Background: Certain DMTs may negatively impact the humoral response to SARS-COV-2 vaccines. However, many MS-related clinical, demographic, and immunological variables can potentially impact vaccine response and those variables have not been fully explored.
Objectives: to compare clinical, demographic, and immunological variables in MS patients with positive versus negative spike protein antibody following SARS-COV-2 vaccination
Methods: patients with MS and related neuroimmunological disorders who requested verification of the immune response to the SARS-COV-2 vaccine were tested for the spike protein antibody between January and September of 2021. We carried out an exploratory analysis to compare patients with positive versus negative spike protein antibody.

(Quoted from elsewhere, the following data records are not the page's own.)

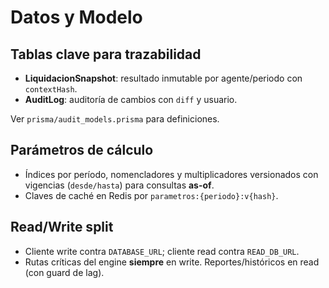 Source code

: 
# Datos y Modelo

## Tablas clave para trazabilidad
- **LiquidacionSnapshot**: resultado inmutable por agente/periodo con `contextHash`.  
- **AuditLog**: auditoría de cambios con `diff` y usuario.

Ver `prisma/audit_models.prisma` para definiciones.

## Parámetros de cálculo
- Índices por período, nomencladores y multiplicadores versionados con vigencias (`desde/hasta`) para consultas **as-of**.  
- Claves de caché en Redis por `parametros:{periodo}:v{hash}`.

## Read/Write split
- Cliente write contra `DATABASE_URL`; cliente read contra `READ_DB_URL`.  
- Rutas críticas del engine **siempre** en write. Reportes/históricos en read (con guard de lag).
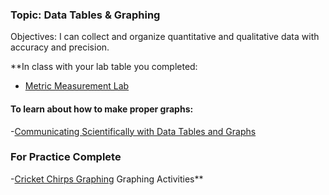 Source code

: ### Topic:  Data Tables & Graphing

Objectives:  I can collect and organize quantitative and qualitative data with accuracy and precision.




**In class with your lab table you completed:

-   [Metric Measurement Lab](obsidian://open?vault=HSNotesLiberty&file=Science%2FBiology%20(Cowger)%2FBiomolecules%2FPdfs%20and%20stuff%2FMetric%20Measurement%20Lab%20with%20Lab%20Equiptment.pdf)

#### To learn about how to make proper graphs:

-[Communicating Scientifically with Data Tables and Graphs](obsidian://open?vault=HSNotesLiberty&file=Science%2FBiology%20(Cowger)%2FBiomolecules%2FPdfs%20and%20stuff%2FData%20tables%20and%20Graphing%20Explanation.pdf)
     
### For Practice Complete
-[Cricket Chirps Graphing](obsidian://open?vault=HSNotesLiberty&file=Science%2FBiology%20(Cowger)%2FBiomolecules%2FPdfs%20and%20stuff%2FAdvanced%20Biology-Cricket%20Chirp%20Graphing.pdf)
    Graphing Activities** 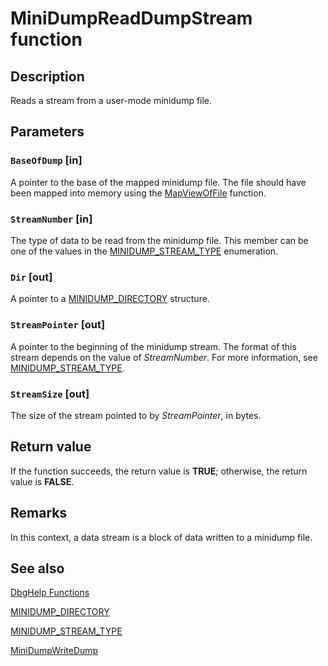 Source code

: # MiniDumpReadDumpStream function

## Description

Reads a stream from a user-mode minidump file.

## Parameters

### `BaseOfDump` [in]

A pointer to the base of the mapped minidump file. The file should have been mapped into memory using the
[MapViewOfFile](https://learn.microsoft.com/windows/desktop/api/memoryapi/nf-memoryapi-mapviewoffile) function.

### `StreamNumber` [in]

The type of data to be read from the minidump file. This member can be one of the values in the
[MINIDUMP_STREAM_TYPE](https://learn.microsoft.com/windows/desktop/api/minidumpapiset/ne-minidumpapiset-minidump_stream_type) enumeration.

### `Dir` [out]

A pointer to a [MINIDUMP_DIRECTORY](https://learn.microsoft.com/windows/desktop/api/minidumpapiset/ns-minidumpapiset-minidump_directory)
structure.

### `StreamPointer` [out]

A pointer to the beginning of the minidump stream. The format of this stream depends on the value of
*StreamNumber*. For more information, see
[MINIDUMP_STREAM_TYPE](https://learn.microsoft.com/windows/desktop/api/minidumpapiset/ne-minidumpapiset-minidump_stream_type).

### `StreamSize` [out]

The size of the stream pointed to by *StreamPointer*, in bytes.

## Return value

If the function succeeds, the return value is **TRUE**; otherwise, the return
value is **FALSE**.

## Remarks

In this context, a data stream is a block of data written to a minidump file.

## See also

[DbgHelp Functions](https://learn.microsoft.com/windows/desktop/Debug/dbghelp-functions)

[MINIDUMP_DIRECTORY](https://learn.microsoft.com/windows/desktop/api/minidumpapiset/ns-minidumpapiset-minidump_directory)

[MINIDUMP_STREAM_TYPE](https://learn.microsoft.com/windows/desktop/api/minidumpapiset/ne-minidumpapiset-minidump_stream_type)

[MiniDumpWriteDump](https://learn.microsoft.com/windows/desktop/api/minidumpapiset/nf-minidumpapiset-minidumpwritedump) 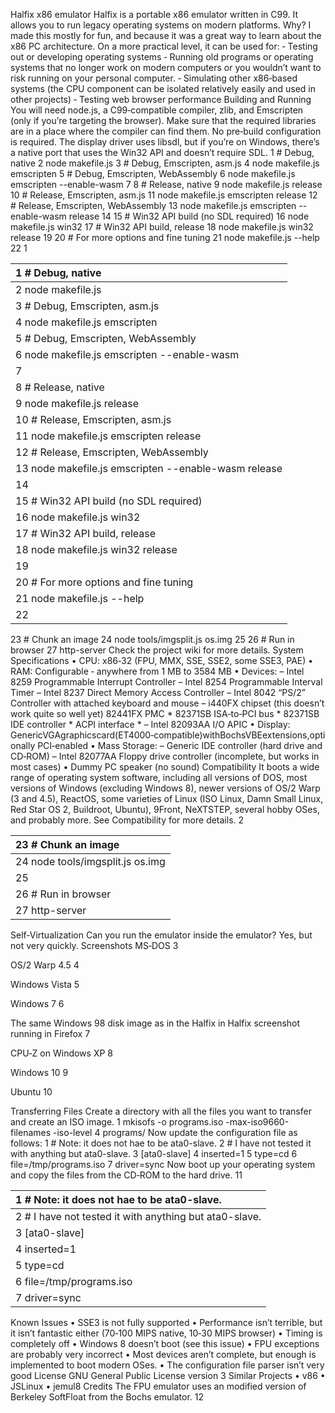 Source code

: Halfix x86 emulator
Halfix is a portable x86 emulator written in C99. It allows you to run legacy operating systems on
modern platforms.
Why?
I made this mostly for fun, and because it was a great way to learn about the x86 PC architecture. On
a more practical level, it can be used for: ‑ Testing out or developing operating systems ‑ Running old
programs or operating systems that no longer work on modern computers or you wouldn’t want to
risk running on your personal computer. ‑ Simulating other x86‑based systems (the CPU component
can be isolated relatively easily and used in other projects) ‑ Testing web browser performance
Building and Running
You will need node.js, a C99‑compatible compiler, zlib, and Emscripten (only if you’re targeting
the browser). Make sure that the required libraries are in a place where the compiler can find them.
No pre‑build configuration is required.
The display driver uses libsdl, but if you’re on Windows, there’s a native port that uses the Win32
API and doesn’t require SDL.
1 # Debug, native
2 node makefile.js
3 # Debug, Emscripten, asm.js
4 node makefile.js emscripten
5 # Debug, Emscripten, WebAssembly
6 node makefile.js emscripten --enable-wasm
7
8 # Release, native
9 node makefile.js release
10 # Release, Emscripten, asm.js
11 node makefile.js emscripten release
12 # Release, Emscripten, WebAssembly
13 node makefile.js emscripten --enable-wasm release
14
15 # Win32 API build (no SDL required)
16 node makefile.js win32
17 # Win32 API build, release
18 node makefile.js win32 release
19
20 # For more options and fine tuning
21 node makefile.js --help
22
1

| 1 # Debug, native                                    |
|:-----------------------------------------------------|
| 2 node makefile.js                                   |
| 3 # Debug, Emscripten, asm.js                        |
| 4 node makefile.js emscripten                        |
| 5 # Debug, Emscripten, WebAssembly                   |
| 6 node makefile.js emscripten --enable-wasm          |
| 7                                                    |
| 8 # Release, native                                  |
| 9 node makefile.js release                           |
| 10 # Release, Emscripten, asm.js                     |
| 11 node makefile.js emscripten release               |
| 12 # Release, Emscripten, WebAssembly                |
| 13 node makefile.js emscripten --enable-wasm release |
| 14                                                   |
| 15 # Win32 API build (no SDL required)               |
| 16 node makefile.js win32                            |
| 17 # Win32 API build, release                        |
| 18 node makefile.js win32 release                    |
| 19                                                   |
| 20 # For more options and fine tuning                |
| 21 node makefile.js --help                           |
| 22                                                   |

23 # Chunk an image
24 node tools/imgsplit.js os.img
25
26 # Run in browser
27 http-server
Check the project wiki for more details.
System Specifications
• CPU: x86‑32 (FPU, MMX, SSE, SSE2, some SSE3, PAE)
• RAM: Configurable ‑ anywhere from 1 MB to 3584 MB
• Devices:
– Intel 8259 Programmable Interrupt Controller
– Intel 8254 Programmable Interval Timer
– Intel 8237 Direct Memory Access Controller
– Intel 8042 “PS/2” Controller with attached keyboard and mouse
– i440FX chipset (this doesn’t work quite so well yet)
82441FX PMC
*
82371SB ISA‑to‑PCI bus
*
82371SB IDE controller
*
ACPI interface
*
– Intel 82093AA I/O APIC
• Display: GenericVGAgraphicscard(ET4000‑compatible)withBochsVBEextensions,optionally
PCI‑enabled
• Mass Storage:
– Generic IDE controller (hard drive and CD‑ROM)
– Intel 82077AA Floppy drive controller (incomplete, but works in most cases)
• Dummy PC speaker (no sound)
Compatibility
It boots a wide range of operating system software, including all versions of DOS, most versions of
Windows (excluding Windows 8), newer versions of OS/2 Warp (3 and 4.5), ReactOS, some varieties
of Linux (ISO Linux, Damn Small Linux, Red Star OS 2, Buildroot, Ubuntu), 9Front, NeXTSTEP, several
hobby OSes, and probably more.
See Compatibility for more details.
2

| 23 # Chunk an image              |
|:---------------------------------|
| 24 node tools/imgsplit.js os.img |
| 25                               |
| 26 # Run in browser              |
| 27 http-server                   |

Self‑Virtualization
Can you run the emulator inside the emulator?
Yes, but not very quickly.
Screenshots
MS‑DOS
3

OS/2 Warp 4.5
4

Windows Vista
5

Windows 7
6

The same Windows 98 disk image as in the Halfix in Halfix screenshot running in Firefox
7

CPU‑Z on Windows XP
8

Windows 10
9

Ubuntu
10

Transferring Files
Create a directory with all the files you want to transfer and create an ISO image.
1 mkisofs -o programs.iso -max-iso9660-filenames -iso-level 4 programs/
Now update the configuration file as follows:
1 # Note: it does not hae to be ata0-slave.
2 # I have not tested it with anything but ata0-slave.
3 [ata0-slave]
4 inserted=1
5 type=cd
6 file=/tmp/programs.iso
7 driver=sync
Now boot up your operating system and copy the files from the CD‑ROM to the hard drive.
11

| 1 # Note: it does not hae to be ata0-slave.            |
|:-------------------------------------------------------|
| 2 # I have not tested it with anything but ata0-slave. |
| 3 [ata0-slave]                                         |
| 4 inserted=1                                           |
| 5 type=cd                                              |
| 6 file=/tmp/programs.iso                               |
| 7 driver=sync                                          |

Known Issues
• SSE3 is not fully supported
• Performance isn’t terrible, but it isn’t fantastic either (70‑100 MIPS native, 10‑30 MIPS browser)
• Timing is completely off
• Windows 8 doesn’t boot (see this issue)
• FPU exceptions are probably very incorrect
• Most devices aren’t complete, but enough is implemented to boot modern OSes.
• The configuration file parser isn’t very good
License
GNU General Public License version 3
Similar Projects
• v86
• JSLinux
• jemul8
Credits
The FPU emulator uses an modified version of Berkeley SoftFloat from the Bochs emulator.
12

Results: Forty patients (mean age 53+/-11, 77% females) were included. There were 22 patients with positive post-vaccination spike protein antibody (55%) and 18 with negative antibody (45%). Patients with negative antibody were more likely to have been on B-cell therapy (83% vs 32%, P=.001) while positive patients were more likely to have been on a fumarate (36% vs 5.5%, P=.02). There was no difference between the two groups in the utilization of S1P1 modulators or non-selective immunosuppressants, gender, age, race, disease phenotype, vaccine brand, and lymphocyte counts. Half the positive patients on fumarates had lymphopenia at the time of vaccination but none below 0.8X109/L. Among patients on B-cell therapy, 32% had a positive spike protein antibody and were more likely to have detectable CD19 cells at the time of vaccination compared to those with negative antibody (P=0.04). There was no statistically significant difference between the two subgroups in terms of vaccine timing relative to B-cell therapy dose or the presence of hypogammaglobinemia. None of the patients with or without spike protein antibody had post-vaccination COVID19 infection.
Conclusions:
B-cell therapy is associated with a negative humoral response to SARS-COV-2 vaccines but patients with detectable CD19 counts at the time of vaccination are more likely to have a positive humoral response. Hypogammaglobinemia and vaccine timing were non-influential. The fumarates are associated with positive humoral response even in the presence of mild lymphopenia. Both positive and negative humoral responses were equally seen in patients on S1P1 modulators and non-selective immunosuppressants but the number of those patients was small.